* Directions for this task
Leaving all pictures aside, write out the records below precisely as given.

Document images with source code

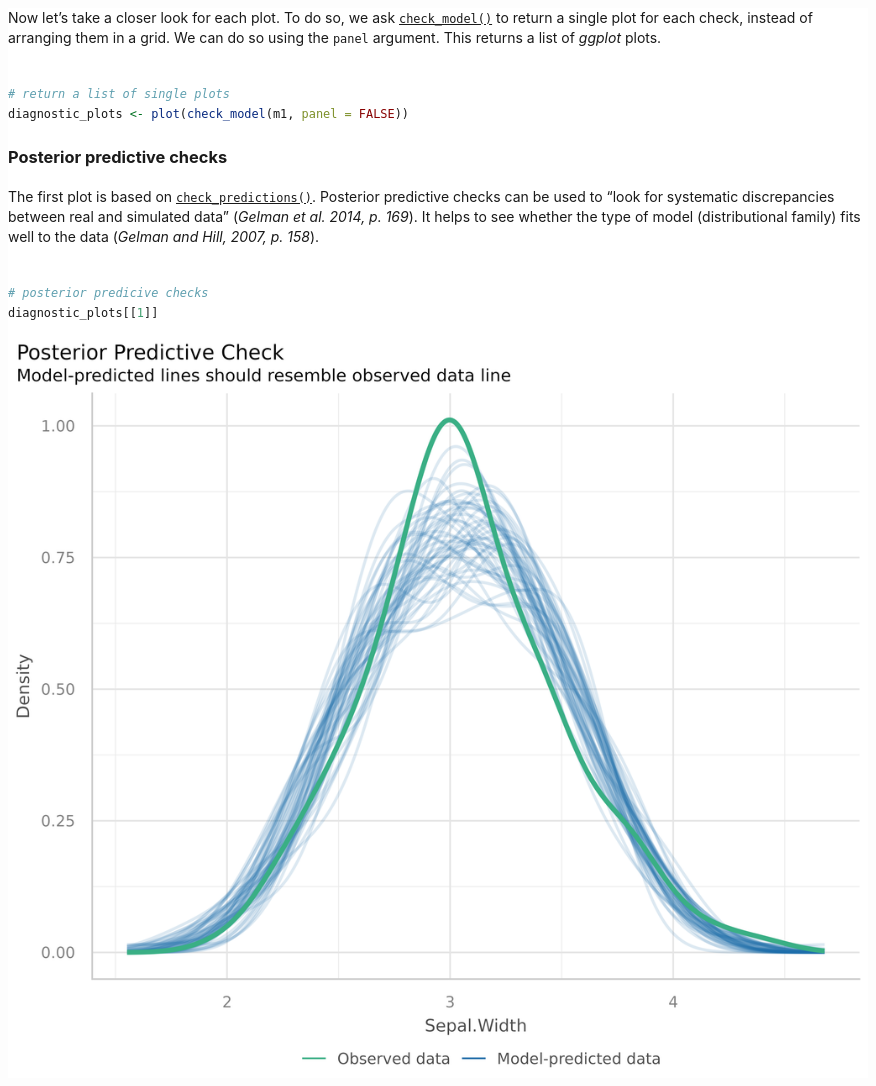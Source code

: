 Now let’s take a closer look for each plot. To do so, we ask
[`check_model()`](https://easystats.github.io/performance/reference/check_model.md)
to return a single plot for each check, instead of arranging them in a
grid. We can do so using the `panel` argument. This returns a list of
*ggplot* plots.

``` r

# return a list of single plots
diagnostic_plots <- plot(check_model(m1, panel = FALSE))
```

### Posterior predictive checks

The first plot is based on
[`check_predictions()`](https://easystats.github.io/performance/reference/check_predictions.md).
Posterior predictive checks can be used to “look for systematic
discrepancies between real and simulated data” (*Gelman et al. 2014,
p. 169*). It helps to see whether the type of model (distributional
family) fits well to the data (*Gelman and Hill, 2007, p. 158*).

``` r

# posterior predicive checks
diagnostic_plots[[1]]
```

![](check_model_files/figure-html/unnamed-chunk-6-1.png)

* Response area
Source code

: Now let’s take a closer look for each plot. To do so, we ask
[`check_model()`](https://easystats.github.io/performance/reference/check_model.md)
to return a single plot for each check, instead of arranging them in a
grid. We can do so using the `panel` argument. This returns a list of
*ggplot* plots.

``` r

# return a list of single plots
diagnostic_plots <- plot(check_model(m1, panel = FALSE))
```

### Posterior predictive checks

The first plot is based on
[`check_predictions()`](https://easystats.github.io/performance/reference/check_predictions.md).
Posterior predictive checks can be used to “look for systematic
discrepancies between real and simulated data” (*Gelman et al. 2014,
p. 169*). It helps to see whether the type of model (distributional
family) fits well to the data (*Gelman and Hill, 2007, p. 158*).

``` r

# posterior predicive checks
diagnostic_plots[[1]]
```

![](check_model_files/figure-html/unnamed-chunk-6-1.png)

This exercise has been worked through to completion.